"It is like these old traditions, worn out and senseless; a few of them are all right and give a charm to the South, but when they envelop one as they do his Eminence of the Tum Tum they simply prove deadly," philosophized Dee.
"Good for you, Dee! Please remember what you have just said and when I get home I'm going to put it in my note book. It would come in dandy in the story I am going to write about the old ladies and their gate." I had started a note book at the instigation of Mr. Tucker, who said it might prove invaluable to me in after years if I meant to write.
I believe Charleston is the only city in the United States that has a direct view of the ocean. You can look straight out from the Battery between Fort Sumter and Sullivan's Island to the open sea. Fort Moultrie is on Sullivan's Island and on the Battery is a fine statue of Sergeant Jasper who stands with hand extended, pointing to the fort where he so gallantly rescued and replaced the flag, with the words: "We cannot fight without a flag!"
Fort Sumter is a spot made famous by the war between the States. It was bombarded in 1861 and I believe is noted as having stood more bombarding than any port in history up to the time of Port Arthur.

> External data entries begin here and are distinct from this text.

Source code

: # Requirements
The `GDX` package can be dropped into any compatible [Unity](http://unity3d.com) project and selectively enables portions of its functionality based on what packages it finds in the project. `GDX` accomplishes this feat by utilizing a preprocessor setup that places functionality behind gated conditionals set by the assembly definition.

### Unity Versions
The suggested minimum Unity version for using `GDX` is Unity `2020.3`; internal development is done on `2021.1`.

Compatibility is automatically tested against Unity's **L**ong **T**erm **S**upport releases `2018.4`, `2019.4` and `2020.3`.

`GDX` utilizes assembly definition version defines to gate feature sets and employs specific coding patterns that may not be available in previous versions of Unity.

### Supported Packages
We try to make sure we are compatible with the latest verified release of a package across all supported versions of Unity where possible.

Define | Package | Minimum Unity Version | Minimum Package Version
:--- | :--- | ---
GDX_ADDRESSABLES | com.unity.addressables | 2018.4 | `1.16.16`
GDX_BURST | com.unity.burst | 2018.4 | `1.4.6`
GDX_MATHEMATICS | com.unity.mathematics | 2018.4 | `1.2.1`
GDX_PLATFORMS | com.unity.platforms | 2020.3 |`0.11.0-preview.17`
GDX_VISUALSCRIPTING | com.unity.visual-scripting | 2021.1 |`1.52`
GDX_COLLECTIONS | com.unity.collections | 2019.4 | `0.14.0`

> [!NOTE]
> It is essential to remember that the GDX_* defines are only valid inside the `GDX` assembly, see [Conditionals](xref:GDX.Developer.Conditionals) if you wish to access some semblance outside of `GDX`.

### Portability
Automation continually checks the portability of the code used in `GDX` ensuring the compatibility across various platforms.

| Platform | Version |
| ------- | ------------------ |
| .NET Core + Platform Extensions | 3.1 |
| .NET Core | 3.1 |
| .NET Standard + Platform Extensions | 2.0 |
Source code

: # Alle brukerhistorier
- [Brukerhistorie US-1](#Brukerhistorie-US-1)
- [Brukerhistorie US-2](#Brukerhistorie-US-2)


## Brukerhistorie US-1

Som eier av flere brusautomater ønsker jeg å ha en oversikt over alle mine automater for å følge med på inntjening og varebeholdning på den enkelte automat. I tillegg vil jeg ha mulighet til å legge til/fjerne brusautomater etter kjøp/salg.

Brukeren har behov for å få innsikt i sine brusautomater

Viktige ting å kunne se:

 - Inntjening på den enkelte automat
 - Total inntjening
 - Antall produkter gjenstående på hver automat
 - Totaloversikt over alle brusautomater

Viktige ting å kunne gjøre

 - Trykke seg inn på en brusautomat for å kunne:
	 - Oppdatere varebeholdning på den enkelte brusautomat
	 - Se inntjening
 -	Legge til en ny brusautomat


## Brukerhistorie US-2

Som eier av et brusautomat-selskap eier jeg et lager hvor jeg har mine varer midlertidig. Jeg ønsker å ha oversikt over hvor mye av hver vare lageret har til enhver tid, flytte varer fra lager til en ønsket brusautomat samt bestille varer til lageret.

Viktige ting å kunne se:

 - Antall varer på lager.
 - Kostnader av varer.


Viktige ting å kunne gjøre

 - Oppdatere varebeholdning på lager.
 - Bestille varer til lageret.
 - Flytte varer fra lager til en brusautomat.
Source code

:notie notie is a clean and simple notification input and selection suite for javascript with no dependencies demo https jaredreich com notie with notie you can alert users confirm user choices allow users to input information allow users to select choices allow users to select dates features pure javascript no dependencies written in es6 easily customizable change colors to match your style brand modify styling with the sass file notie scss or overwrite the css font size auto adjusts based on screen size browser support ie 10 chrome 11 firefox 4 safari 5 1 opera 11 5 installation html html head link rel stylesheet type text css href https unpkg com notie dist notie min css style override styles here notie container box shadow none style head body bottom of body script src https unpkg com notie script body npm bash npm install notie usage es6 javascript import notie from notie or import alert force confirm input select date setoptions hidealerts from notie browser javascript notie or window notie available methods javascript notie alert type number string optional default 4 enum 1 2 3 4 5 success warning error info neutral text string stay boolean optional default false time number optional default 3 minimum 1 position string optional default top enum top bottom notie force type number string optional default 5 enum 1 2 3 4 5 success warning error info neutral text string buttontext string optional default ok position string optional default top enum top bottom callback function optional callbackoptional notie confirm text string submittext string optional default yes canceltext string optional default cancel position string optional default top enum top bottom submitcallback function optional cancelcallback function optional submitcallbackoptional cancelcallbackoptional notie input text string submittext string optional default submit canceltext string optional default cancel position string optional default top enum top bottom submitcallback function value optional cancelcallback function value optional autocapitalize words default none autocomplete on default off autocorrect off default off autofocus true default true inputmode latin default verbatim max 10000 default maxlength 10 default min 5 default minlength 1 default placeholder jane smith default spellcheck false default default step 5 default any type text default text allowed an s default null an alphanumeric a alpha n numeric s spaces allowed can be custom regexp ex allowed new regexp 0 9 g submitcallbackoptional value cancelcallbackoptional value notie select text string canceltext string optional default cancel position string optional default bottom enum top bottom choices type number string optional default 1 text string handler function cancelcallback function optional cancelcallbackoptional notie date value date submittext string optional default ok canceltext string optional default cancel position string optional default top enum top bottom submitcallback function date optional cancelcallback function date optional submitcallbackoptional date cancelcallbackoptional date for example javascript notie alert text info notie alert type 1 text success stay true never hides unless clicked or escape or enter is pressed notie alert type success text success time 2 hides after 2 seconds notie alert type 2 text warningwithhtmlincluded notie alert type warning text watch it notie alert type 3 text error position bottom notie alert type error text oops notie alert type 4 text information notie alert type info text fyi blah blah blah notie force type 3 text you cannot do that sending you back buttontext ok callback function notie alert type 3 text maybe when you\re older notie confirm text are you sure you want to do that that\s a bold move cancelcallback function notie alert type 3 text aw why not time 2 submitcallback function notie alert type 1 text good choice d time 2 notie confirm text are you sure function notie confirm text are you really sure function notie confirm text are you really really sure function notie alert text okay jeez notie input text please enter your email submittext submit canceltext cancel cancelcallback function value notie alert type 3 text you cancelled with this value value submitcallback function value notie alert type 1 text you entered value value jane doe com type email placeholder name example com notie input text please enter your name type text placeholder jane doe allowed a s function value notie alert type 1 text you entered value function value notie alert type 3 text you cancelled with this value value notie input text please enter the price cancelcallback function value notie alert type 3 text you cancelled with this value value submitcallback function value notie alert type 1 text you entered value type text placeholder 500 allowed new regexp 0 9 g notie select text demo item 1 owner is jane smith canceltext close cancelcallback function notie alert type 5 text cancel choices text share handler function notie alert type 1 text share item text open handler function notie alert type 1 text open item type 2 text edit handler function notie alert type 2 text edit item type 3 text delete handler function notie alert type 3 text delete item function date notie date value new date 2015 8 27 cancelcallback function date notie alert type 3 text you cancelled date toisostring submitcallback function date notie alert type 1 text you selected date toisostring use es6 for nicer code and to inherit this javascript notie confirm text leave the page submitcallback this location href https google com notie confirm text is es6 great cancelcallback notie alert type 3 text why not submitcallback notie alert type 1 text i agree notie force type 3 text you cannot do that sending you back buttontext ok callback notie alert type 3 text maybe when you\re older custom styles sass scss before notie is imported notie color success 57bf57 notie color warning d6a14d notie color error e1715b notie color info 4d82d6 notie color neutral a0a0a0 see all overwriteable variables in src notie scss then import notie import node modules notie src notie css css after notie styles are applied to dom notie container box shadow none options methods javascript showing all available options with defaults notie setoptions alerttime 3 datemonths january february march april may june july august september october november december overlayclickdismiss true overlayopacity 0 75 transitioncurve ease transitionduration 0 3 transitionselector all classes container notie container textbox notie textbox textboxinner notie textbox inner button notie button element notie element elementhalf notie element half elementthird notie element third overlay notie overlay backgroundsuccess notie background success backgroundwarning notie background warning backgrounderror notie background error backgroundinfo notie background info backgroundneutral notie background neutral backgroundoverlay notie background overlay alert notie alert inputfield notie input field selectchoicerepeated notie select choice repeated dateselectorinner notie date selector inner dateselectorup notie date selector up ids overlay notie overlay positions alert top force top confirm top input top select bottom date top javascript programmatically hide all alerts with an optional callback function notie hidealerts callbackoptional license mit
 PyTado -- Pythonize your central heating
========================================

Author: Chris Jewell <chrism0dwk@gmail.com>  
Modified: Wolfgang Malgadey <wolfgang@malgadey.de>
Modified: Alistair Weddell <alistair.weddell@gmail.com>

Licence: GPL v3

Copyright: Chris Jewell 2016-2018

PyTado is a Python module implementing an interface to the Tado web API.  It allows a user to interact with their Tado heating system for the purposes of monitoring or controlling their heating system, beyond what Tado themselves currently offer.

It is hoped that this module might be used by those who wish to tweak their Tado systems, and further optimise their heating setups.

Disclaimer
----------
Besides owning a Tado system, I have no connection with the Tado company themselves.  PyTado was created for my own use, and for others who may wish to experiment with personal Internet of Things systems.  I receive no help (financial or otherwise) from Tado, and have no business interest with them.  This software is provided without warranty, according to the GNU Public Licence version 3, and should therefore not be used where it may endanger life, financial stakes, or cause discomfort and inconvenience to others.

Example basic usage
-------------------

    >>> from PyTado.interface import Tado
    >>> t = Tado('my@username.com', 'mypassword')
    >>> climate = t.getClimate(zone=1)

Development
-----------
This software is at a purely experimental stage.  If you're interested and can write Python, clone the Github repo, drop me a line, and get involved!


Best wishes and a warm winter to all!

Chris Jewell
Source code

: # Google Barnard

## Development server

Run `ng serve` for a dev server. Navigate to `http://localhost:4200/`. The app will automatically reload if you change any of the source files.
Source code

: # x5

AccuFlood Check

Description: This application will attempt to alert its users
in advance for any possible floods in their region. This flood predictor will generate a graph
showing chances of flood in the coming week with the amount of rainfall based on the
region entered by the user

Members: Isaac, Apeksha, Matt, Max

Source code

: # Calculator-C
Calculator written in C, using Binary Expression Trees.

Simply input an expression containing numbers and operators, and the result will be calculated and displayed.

"Now don't you wish we had a guide book and map? I want to know what those places are out in the harbor. Next time I am going to do my way!" exclaimed Dee, but a kindly park policeman, the only living creature on the Battery, told us all we could have got out of a guide book and more perhaps. He pointed out where the steps had been that Princess Louise descended to embark with her brilliant cortège after her memorable visit to Charleston in '83. He showed us Sullivan's Island, nothing more than a misty spot on the horizon, where Poe laid the scene of "The Gold Bug." He led us up to the old gun from the Keokuk, patting it lovingly and reverently. He was a charming old man and seemed to take a personal interest in everything on the Battery. His accent was fine and had the real Charleston softness. I wondered if he, too, did not belong to a fine old family and unlike Mr. Gaillard had discovered that there were more ways than three for a gentleman to earn a living.
Next he showed us the bust of William Gilmore Simms, South Carolina's great author, novelist, historian, poet. And then he put my mind entirely at rest about his being somewhat out of his element in serving as a park policeman by quoting Simms at length in his beautiful poem:
"The Grape Vine Swing
"Lithe and long as the serpent train,
Springing and clinging from tree to tree,
Now darting upward, now down again,
With a twist and a twirl that are strange to see;
Never took serpent a deadlier hold,
Never the cougar a wilder spring,
Strangling the oak with the boa's fold,
Spanning the beach with the condor's wing.
"Yet no foe that we fear to seek,
The boy leaps wild to thy rude embrace;
Thy bulging arms bear as soft a cheek
As ever on lover's breast found place;
On thy waving train is a playful hold
Thou shalt never to lighter grasp persuade;
While a maiden sits in thy drooping fold,
And swings and sings in the noonday shade!
"O giant strange of our Southern woods!
I dream of thee still in the well-known spot,
Though our vessel strains o'er the ocean floods,
And the Northern forest beholds thee not;
I think of thee still with a sweet regret,
As the cordage yields to my playful grasp,
Dost thou spring and cling in our woodlands yet?
Does the maiden still swing in thy giant clasp?"
What a dear old man he was! We could hardly tear ourselves away, but it was twelve o'clock and we had promised to meet Zebedee for a one o'clock luncheon. We told him good-by, and promised to come to see him some more and then made our way along the eastern walk of the Battery.
The breezes always seem to be high down on the Charleston Battery, as it is exposed to the four winds of heaven. The sky had clouded over again and quite a sharp little east wind was blowing, whistling rather dismally through the palmetto trees that grow all along the beautiful street that runs beside the waterfront.